After his marriage in 1944 to the daughter of Rabbi Asher Zelig Margolios, a noted kabbalist, Rabbi Eisenbach studied at the Pressburg Yeshiva under Rabbi Akiva Sofer (the Daas Sofer); the Toras Emes (Chabad) yeshiva; and Kollel Shomrei HaChomot. He was well known for his 18-hour day of learning, as well as his humility. Occasionally he gave shiurim (lectures) on Torah and fear of God to unmarried students. At different times, he served as mashgiach ruchani for the Slonim Yeshiva, and as maggid shiur (lecturer) for an elite group of students at Toras Emes.

==Rosh yeshiva==
In 1973, Rabbi Refoel Dovid Auerbach of Shaar Hashamayim Yeshiva asked Rabbi Eisenbach to assume the mantle of rosh yeshiva after the passing of Rabbi Aharon Slotkin.

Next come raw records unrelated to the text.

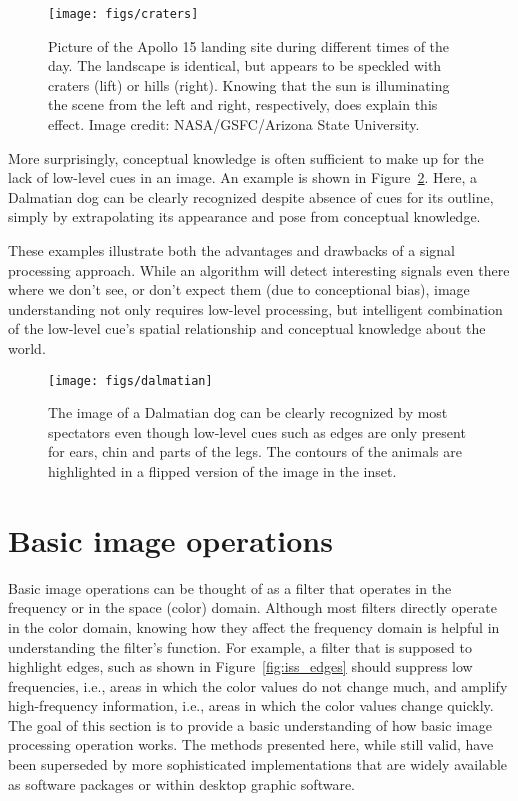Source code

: \begin{figure}[!htb]
    \centering
    \texttt{[image: figs/craters]}
    \caption{Picture of the Apollo 15 landing site during different times of the day. The landscape is identical, but appears to be speckled with craters (lift) or hills (right). Knowing that the sun is illuminating the scene from the left and right, respectively, does explain this effect. Image credit: NASA/GSFC/Arizona State University.
    \label{fig:craters}}
\end{figure}

More surprisingly, conceptual knowledge is often sufficient to make up for the lack of low-level cues in an image. An example is shown in Figure~\ref{fig:dalmatian}. Here, a Dalmatian dog can be clearly recognized despite absence of cues for its outline, simply by extrapolating its appearance and pose from conceptual knowledge.

These examples illustrate both the advantages and drawbacks of a signal processing approach. While an algorithm will detect interesting signals even there where we don't see, or don't expect them (due to conceptional bias), image understanding not only requires low-level processing, but intelligent combination of the low-level cue's spatial relationship and conceptual knowledge about the world.


\begin{figure}
    \centering
    \texttt{[image: figs/dalmatian]}
    \caption{The image of a Dalmatian dog can be clearly recognized by most spectators even though low-level cues such as edges are only present for ears, chin and parts of the legs. The contours of the animals are highlighted in a flipped version of the image in the inset.
    \label{fig:dalmatian}}
\end{figure}

\section{Basic image operations}
Basic image operations can be thought of as a filter that operates in the frequency or in the space (color) domain. Although most filters directly operate in the color domain, knowing how they affect the frequency domain is helpful in understanding the filter's function. For example, a filter that is supposed to highlight edges, such as shown in Figure~\ref{fig:iss_edges} should suppress low frequencies, i.e., areas in which the color values do not change much, and amplify high-frequency information, i.e., areas in which the color values change quickly. The goal of this section is to provide a basic understanding of how basic image processing operation works. The methods presented here, while still valid, have been superseded by more sophisticated implementations that are widely available as software packages or within desktop graphic software.

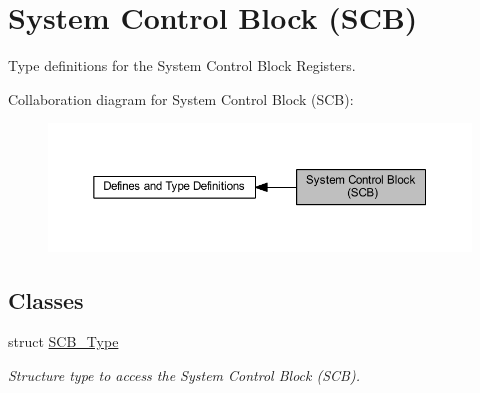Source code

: \hypertarget{group___c_m_s_i_s___s_c_b}{}\section{System Control Block (S\+CB)}
\label{group___c_m_s_i_s___s_c_b}


Type definitions for the System Control Block Registers.  


Collaboration diagram for System Control Block (S\+CB)\+:
\nopagebreak
\begin{figure}[H]
\begin{center}
\leavevmode
\includegraphics[width=350pt]{group___c_m_s_i_s___s_c_b}
\end{center}
\end{figure}
\subsection*{Classes}
\begin{DoxyCompactItemize}
\item 
struct \hyperlink{struct_s_c_b___type}{S\+C\+B\+\_\+\+Type}
\begin{DoxyCompactList}\small\item\em Structure type to access the System Control Block (S\+CB). \end{DoxyCompactList}\end{DoxyCompactItemize}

Rabbi Eisenbach's proficiency in kabbalah was well known. He knew all the writings of the Arizal and the siddur of the Rashash by heart, and was an expert in davening with the kavannot (mystical intentions) of these kabbalistic masters. Over the next 35 years, he taught thousands of students of kabbalah at the yeshiva, as well as began a new study of the kavannot of the Rashash.

==Illness and death==
His health progressively worsened in the two years before his death at the age of 83. Hespedim (eulogies) were delivered at his yeshiva by Rabbi Gamliel Rabinowitz, a fellow rosh yeshiva of Shaar Hashamayim Yeshiva; Rabbi Shmuel Auerbach, yeshiva president; Rabbi Reuven Gross; Rabbi Yaakov Hillel; and Rabbi Eisenbach's son-in-law, Rabbi Moshe Uri Eisenstein, a rabbi from the Givat Shaul neighborhood of Jerusalem. He was buried on the Mount of Olives.

Rabbi Eisenbach is survived by two sons, Rabbi Yaakov Tzvi Eisenbach and Rabbi Yechezkel Eisenbach, and three sons-in-law: Rabbi Moshe Uri Eisenstein (Rav of the Givat Shaul neighborhood of Jerusalem, Rabbi Tovia Miller, and Rabbi Chanina Karpman, along with grandchildren and great-grandchildren.